Red dots are the city's fire stations. The circles around them show how far a fire truck can actually get within the national response-time target. The glowing patches show where fires happen most. Anything outside the circles is a neighbourhood where help arrives late. Pick a city from the dropdown above, or place a new station on the map and watch the numbers change.
India's national target: a fire truck should arrive within 5 to 7 minutes. The research measured 1,75,056 real drive times in city traffic and found 5 minutes equals roughly 2 km from a station, and 7 minutes roughly 3 km. The circles on the map use these distances.
Where should the next fire station go? The full FireGrid product computes the best locations automatically. Here you can try it by hand and watch the coverage numbers respond.
City plans usually measure distance as the crow flies (red). But fire trucks drive on roads, so the area they truly cover is about 30% smaller (green). That difference is real neighbourhoods without timely protection.
*The fire pattern shown here is an illustration based on the published Nagpur research finding that fires cluster in the dense city centre. A real deployment uses the city's own fire brigade records.

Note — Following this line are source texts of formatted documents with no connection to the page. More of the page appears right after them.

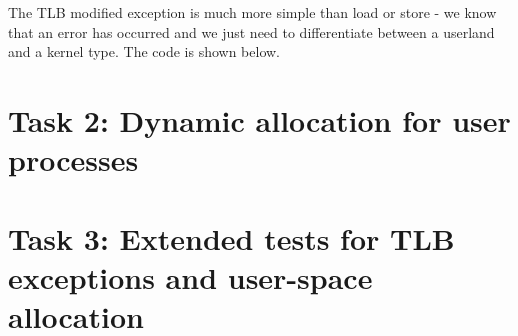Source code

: \documentclass[a4paper,12pt]{article}
\begin{document}
The TLB modified exception is much more simple than load or store - we know that an error has occurred and we just need to differentiate between a userland and a kernel type. The code is shown below. 


\section{Task 2: Dynamic allocation for user processes}

\section{Task 3: Extended tests for TLB exceptions and user-space allocation}
\end{document}
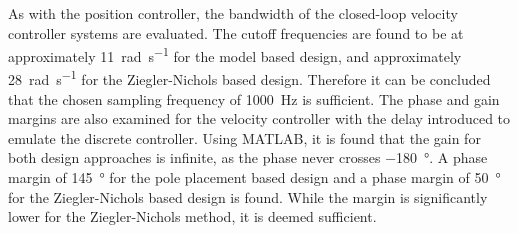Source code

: \documentclass[../../main.tex]{subfiles}
\begin{document}
As with the position controller, the bandwidth of the closed-loop velocity controller systems are evaluated. The cutoff frequencies are found to be at approximately \SI{11}{\radian \per \second} for the model based design, and approximately \SI{28}{\radian \per \second} for the Ziegler-Nichols based design. Therefore it can be concluded that the chosen sampling frequency of \SI{1000}{\hertz} is sufficient. 
The phase and gain margins are also examined for the velocity controller with the delay introduced to emulate the discrete controller. Using MATLAB, it is found that the gain for both design approaches is infinite, as the phase never crosses \SI{-180}{\degree}. A phase margin of \SI{145}{\degree} for the pole placement based design and a phase margin of \SI{50}{\degree} for the Ziegler-Nichols based design is found. While the margin is significantly lower for the Ziegler-Nichols method, it is deemed sufficient.


\end{document}
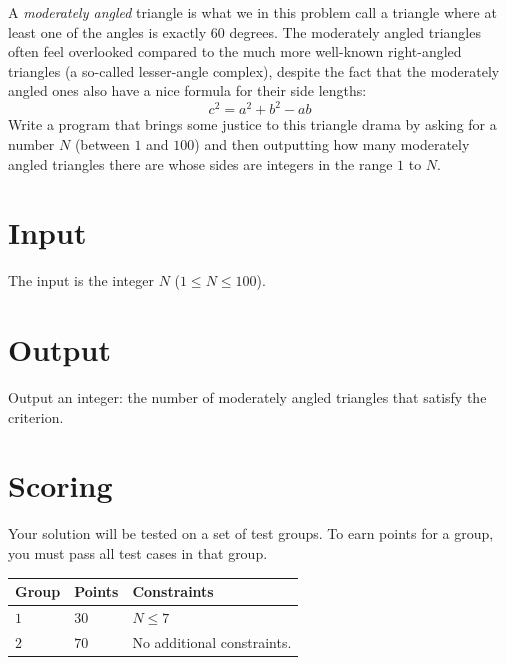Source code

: A \emph{moderately angled} triangle is what we in this problem call a triangle where at least one of the angles is exactly 60 degrees. The moderately angled triangles often feel overlooked compared to the much more well-known right-angled triangles (a so-called lesser-angle complex), despite the fact that the moderately angled ones also have a nice formula for their side lengths:
\begin{equation*}
	c^2 = a^2 + b^2 - ab
\end{equation*}
Write a program that brings some justice to this triangle drama by asking for a number $N$ (between $1$ and $100$) and then outputting how many moderately angled triangles there are whose sides are integers in the range $1$ to $N$.

\section*{Input}
The input is the integer $N$ ($1 \leq N \leq 100$).

\section*{Output}
Output an integer: the number of moderately angled triangles that satisfy the criterion.

\section*{Scoring}
Your solution will be tested on a set of test groups.
To earn points for a group, you must pass all test cases in that group.

\noindent
\begin{tabular}{| l | l | p{12cm} |}
  \hline
  \textbf{Group} & \textbf{Points} & \textbf{Constraints} \\ \hline
  $1$    & $30$          & $N \leq 7$  \\ \hline
  $2$    & $70$          & No additional constraints.  \\ \hline
\end{tabular}

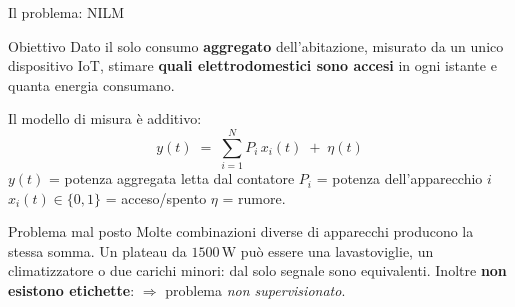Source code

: \documentclass[aspectratio=169]{beamer}
\newcommand{\unit}[1]{\,\mathrm{#1}}
\begin{document}
\begin{frame}{Il problema: NILM}
  \begin{block}{Obiettivo}
    Dato il solo consumo \textbf{aggregato} dell'abitazione, misurato da un unico dispositivo IoT,
    stimare \textbf{quali elettrodomestici sono accesi} in ogni istante e quanta energia consumano.
  \end{block}

  \vspace{0.4em}
  Il modello di misura \`e additivo:
  \[
    y(t) \;=\; \sum_{i=1}^{N} P_i \, x_i(t) \;+\; \eta(t)
  \]
  \small
  $y(t)$ = potenza aggregata letta dal contatore \quad
  $P_i$ = potenza dell'apparecchio $i$ \quad
  $x_i(t)\in\{0,1\}$ = acceso/spento \quad $\eta$ = rumore.

  \vspace{0.6em}
  \begin{alertblock}{Problema mal posto}
    Molte combinazioni diverse di apparecchi producono la stessa somma. Un plateau da
    $1500\unit{W}$ pu\`o essere una lavastoviglie, un climatizzatore o due carichi minori:
    dal solo segnale sono equivalenti. Inoltre \textbf{non esistono etichette}: $\Rightarrow$ problema \emph{non supervisionato}.
  \end{alertblock}
\end{frame}
\end{document}
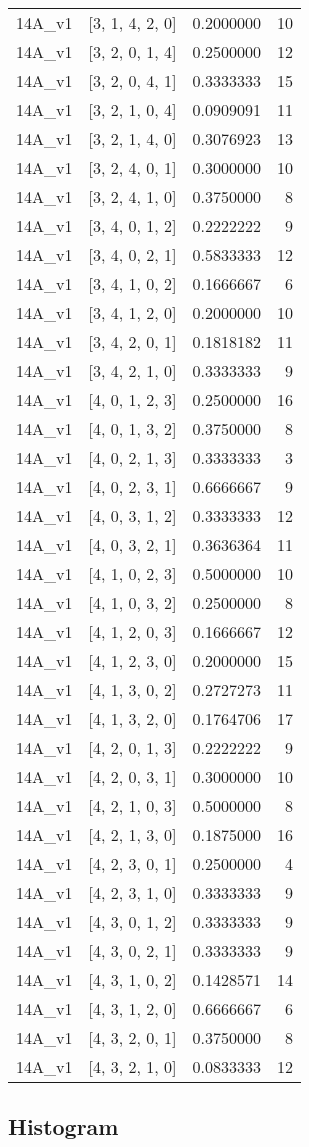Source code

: \documentclass[]{book}
\theoremstyle{definition}
\theoremstyle{definition}
\theoremstyle{definition}
\theoremstyle{remark}
\begin{document}
\begin{longtable}[]{@{}llrr@{}}
14A\_v1 & {[}3, 1, 4, 2, 0{]} & 0.2000000 & 10\tabularnewline
14A\_v1 & {[}3, 2, 0, 1, 4{]} & 0.2500000 & 12\tabularnewline
14A\_v1 & {[}3, 2, 0, 4, 1{]} & 0.3333333 & 15\tabularnewline
14A\_v1 & {[}3, 2, 1, 0, 4{]} & 0.0909091 & 11\tabularnewline
14A\_v1 & {[}3, 2, 1, 4, 0{]} & 0.3076923 & 13\tabularnewline
14A\_v1 & {[}3, 2, 4, 0, 1{]} & 0.3000000 & 10\tabularnewline
14A\_v1 & {[}3, 2, 4, 1, 0{]} & 0.3750000 & 8\tabularnewline
14A\_v1 & {[}3, 4, 0, 1, 2{]} & 0.2222222 & 9\tabularnewline
14A\_v1 & {[}3, 4, 0, 2, 1{]} & 0.5833333 & 12\tabularnewline
14A\_v1 & {[}3, 4, 1, 0, 2{]} & 0.1666667 & 6\tabularnewline
14A\_v1 & {[}3, 4, 1, 2, 0{]} & 0.2000000 & 10\tabularnewline
14A\_v1 & {[}3, 4, 2, 0, 1{]} & 0.1818182 & 11\tabularnewline
14A\_v1 & {[}3, 4, 2, 1, 0{]} & 0.3333333 & 9\tabularnewline
14A\_v1 & {[}4, 0, 1, 2, 3{]} & 0.2500000 & 16\tabularnewline
14A\_v1 & {[}4, 0, 1, 3, 2{]} & 0.3750000 & 8\tabularnewline
14A\_v1 & {[}4, 0, 2, 1, 3{]} & 0.3333333 & 3\tabularnewline
14A\_v1 & {[}4, 0, 2, 3, 1{]} & 0.6666667 & 9\tabularnewline
14A\_v1 & {[}4, 0, 3, 1, 2{]} & 0.3333333 & 12\tabularnewline
14A\_v1 & {[}4, 0, 3, 2, 1{]} & 0.3636364 & 11\tabularnewline
14A\_v1 & {[}4, 1, 0, 2, 3{]} & 0.5000000 & 10\tabularnewline
14A\_v1 & {[}4, 1, 0, 3, 2{]} & 0.2500000 & 8\tabularnewline
14A\_v1 & {[}4, 1, 2, 0, 3{]} & 0.1666667 & 12\tabularnewline
14A\_v1 & {[}4, 1, 2, 3, 0{]} & 0.2000000 & 15\tabularnewline
14A\_v1 & {[}4, 1, 3, 0, 2{]} & 0.2727273 & 11\tabularnewline
14A\_v1 & {[}4, 1, 3, 2, 0{]} & 0.1764706 & 17\tabularnewline
14A\_v1 & {[}4, 2, 0, 1, 3{]} & 0.2222222 & 9\tabularnewline
14A\_v1 & {[}4, 2, 0, 3, 1{]} & 0.3000000 & 10\tabularnewline
14A\_v1 & {[}4, 2, 1, 0, 3{]} & 0.5000000 & 8\tabularnewline
14A\_v1 & {[}4, 2, 1, 3, 0{]} & 0.1875000 & 16\tabularnewline
14A\_v1 & {[}4, 2, 3, 0, 1{]} & 0.2500000 & 4\tabularnewline
14A\_v1 & {[}4, 2, 3, 1, 0{]} & 0.3333333 & 9\tabularnewline
14A\_v1 & {[}4, 3, 0, 1, 2{]} & 0.3333333 & 9\tabularnewline
14A\_v1 & {[}4, 3, 0, 2, 1{]} & 0.3333333 & 9\tabularnewline
14A\_v1 & {[}4, 3, 1, 0, 2{]} & 0.1428571 & 14\tabularnewline
14A\_v1 & {[}4, 3, 1, 2, 0{]} & 0.6666667 & 6\tabularnewline
14A\_v1 & {[}4, 3, 2, 0, 1{]} & 0.3750000 & 8\tabularnewline
14A\_v1 & {[}4, 3, 2, 1, 0{]} & 0.0833333 & 12\tabularnewline
\bottomrule
\end{longtable}

\subsection{Histogram}\label{histogram-3}
\end{document}
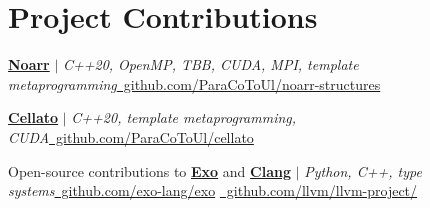 \section{Project Contributions}
\resumeSubHeadingListStart
  \resumeProjectHeading
    {\href{https://github.com/ParaCoToUl/noarr-structures}{\textbf{Noarr}} $|$ \emph{C++20, OpenMP, TBB, CUDA, MPI, template metaprogramming}}{\href{https://github.com/ParaCoToUl/noarr-structures}{\footnotesize{}\ github.com/ParaCoToUl/noarr-structures}}
  \resumeItemListStart
  \resumeItemListEnd

  \resumeProjectHeading
    {\href{https://github.com/ParaCoToUl/cellato}{\textbf{Cellato}} $|$ \emph{C++20, template metaprogramming, CUDA}}{\href{https://github.com/ParaCoToUl/cellato}{\footnotesize{}\ github.com/ParaCoToUl/cellato}}
  \resumeItemListStart
  \resumeItemListEnd

  \resumeProjectHeading
    {Open-source contributions to \href{https://github.com/exo-lang/exo}{\textbf{Exo}} and \href{https://github.com/llvm/llvm-project/}{\textbf{Clang}} $|$ \emph{Python, C++, type systems}}{\href{https://github.com/exo-lang/exo}{\footnotesize{}\ github.com/exo-lang/exo} \href{https://github.com/llvm/llvm-project/}{\footnotesize{}\ github.com/llvm/llvm-project/}}
  \resumeItemListStart
  \resumeItemListEnd
\resumeSubHeadingListEnd
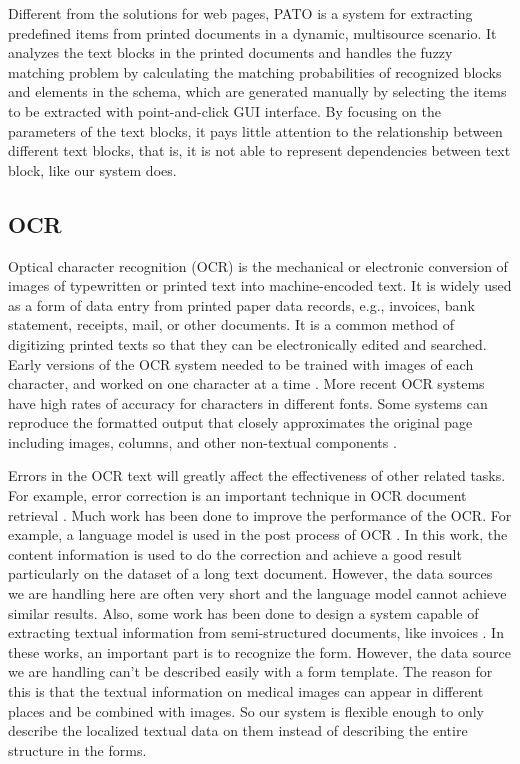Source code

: Different from the solutions for web pages, 
PATO \cite{bartoli2014semisupervised} 
is a system for extracting predefined items from 
printed documents in a dynamic, multisource scenario. It analyzes 
the text blocks in the printed documents and handles the fuzzy matching problem 
by calculating the matching probabilities of recognized blocks and elements in 
the schema, which are generated manually by selecting the 
items to be extracted with point-and-click GUI interface. By focusing on 
the parameters of the text blocks, it pays little attention to the 
relationship between different text blocks, that is, it is not able to
represent dependencies between text block, like our system does.

\subsection{OCR}
Optical character recognition (OCR) is the mechanical or electronic 
conversion of images of typewritten or printed text into machine-encoded 
text. 
It is widely used as a form of data entry from printed paper 
data records, e.g., invoices, bank statement, receipts, mail, or other documents. 
It is a common method 
of digitizing printed texts so that they can be electronically edited and searched. 
Early versions of the OCR system 
needed to be trained with images of each character, and 
worked on one character at a time \cite{mori1992historical}. 
More recent OCR systems have high rates of accuracy for 
characters in different fonts. 
Some systems can reproduce the formatted output that 
closely approximates the original page including images, columns, and 
other non-textual components \cite{smith2007overview}. 

Errors in the OCR text will greatly affect the effectiveness 
of other related tasks. For example, error correction is an important 
technique in OCR document retrieval \cite{darwish2007error} \cite{taghva1996evaluation}.
Much work has been done to improve the performance of the OCR. 
For example, a language model is used in the post process of OCR 
\cite{kolak2003generative}. 
In this work, the content information is used to do the correction 
and achieve a good result particularly on the dataset of a long text 
document. However, the data sources we are handling here are often 
very short and the language model cannot achieve similar results. 
Also, some work has been done to design a system capable of extracting 
textual information from semi-structured documents, like invoices \cite{cesarini1998informys}. 
In these works, an important part is to recognize the form. 
However, the data source we are handling can't be described 
easily with a form template. The reason for this is that the textual information 
on medical images can appear in different places and be combined 
with images. So our system is flexible enough to only describe the localized 
textual data on them instead of describing the entire structure in the forms. 

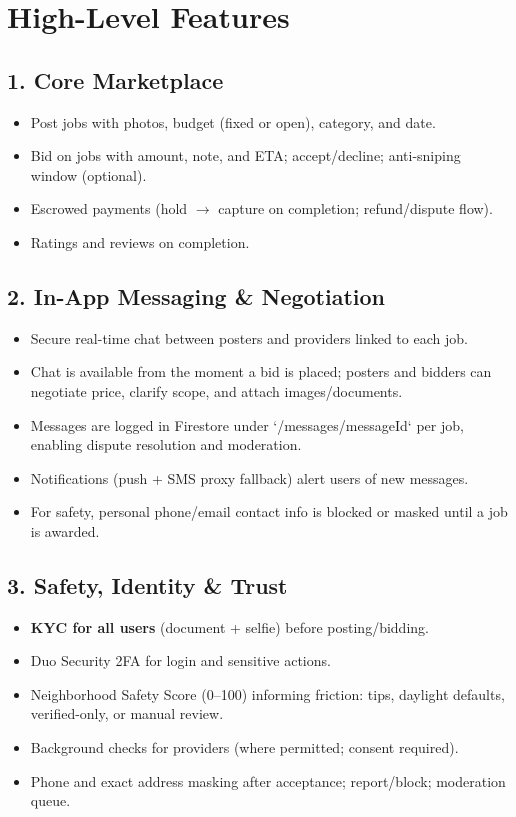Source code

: \documentclass[11pt]{article}
\begin{document}
\section{High-Level Features}
\subsection*{1. Core Marketplace}
\begin{itemize}[leftmargin=1.4em]
  \item Post jobs with photos, budget (fixed or open), category, and date.
  \item Bid on jobs with amount, note, and ETA; accept/decline; anti-sniping window (optional).
  \item Escrowed payments (hold $\rightarrow$ capture on completion; refund/dispute flow).
  \item Ratings and reviews on completion.
\end{itemize}

\subsection*{2. In-App Messaging \& Negotiation}
\begin{itemize}[leftmargin=1.4em]
  \item Secure real-time chat between posters and providers linked to each job.
  \item Chat is available from the moment a bid is placed; posters and bidders can negotiate price, clarify scope, and attach images/documents.
  \item Messages are logged in Firestore under `/messages/{messageId}` per job, enabling dispute resolution and moderation.
  \item Notifications (push + SMS proxy fallback) alert users of new messages.
  \item For safety, personal phone/email contact info is blocked or masked until a job is awarded.
\end{itemize}

\subsection*{3. Safety, Identity \& Trust}
\begin{itemize}[leftmargin=1.4em]
  \item \textbf{KYC for all users} (document + selfie) before posting/bidding.
  \item Duo Security 2FA for login and sensitive actions.
  \item Neighborhood Safety Score (0--100) informing friction: tips, daylight defaults, verified-only, or manual review.
  \item Background checks for providers (where permitted; consent required).
  \item Phone and exact address masking after acceptance; report/block; moderation queue.
\end{itemize}
\end{document}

| Rule | Stations needed | Missing |
|---|---|---|
| Town-planning rule: 1 station per 2 lakh people | - | - |
| Fire-service rule: 1 station per 10 km² | - | - |
| This research: 1 station per 30 km²† | - | - |
†India's town-planning rulebook (URDPFI) counts people; the fire-service advisory body (SFAC) counts area, and the two disagree. This research reconciled them with real drive-time data into one practical standard: one station for every 30 km², placed so no point is more than 3 km (7 minutes) away.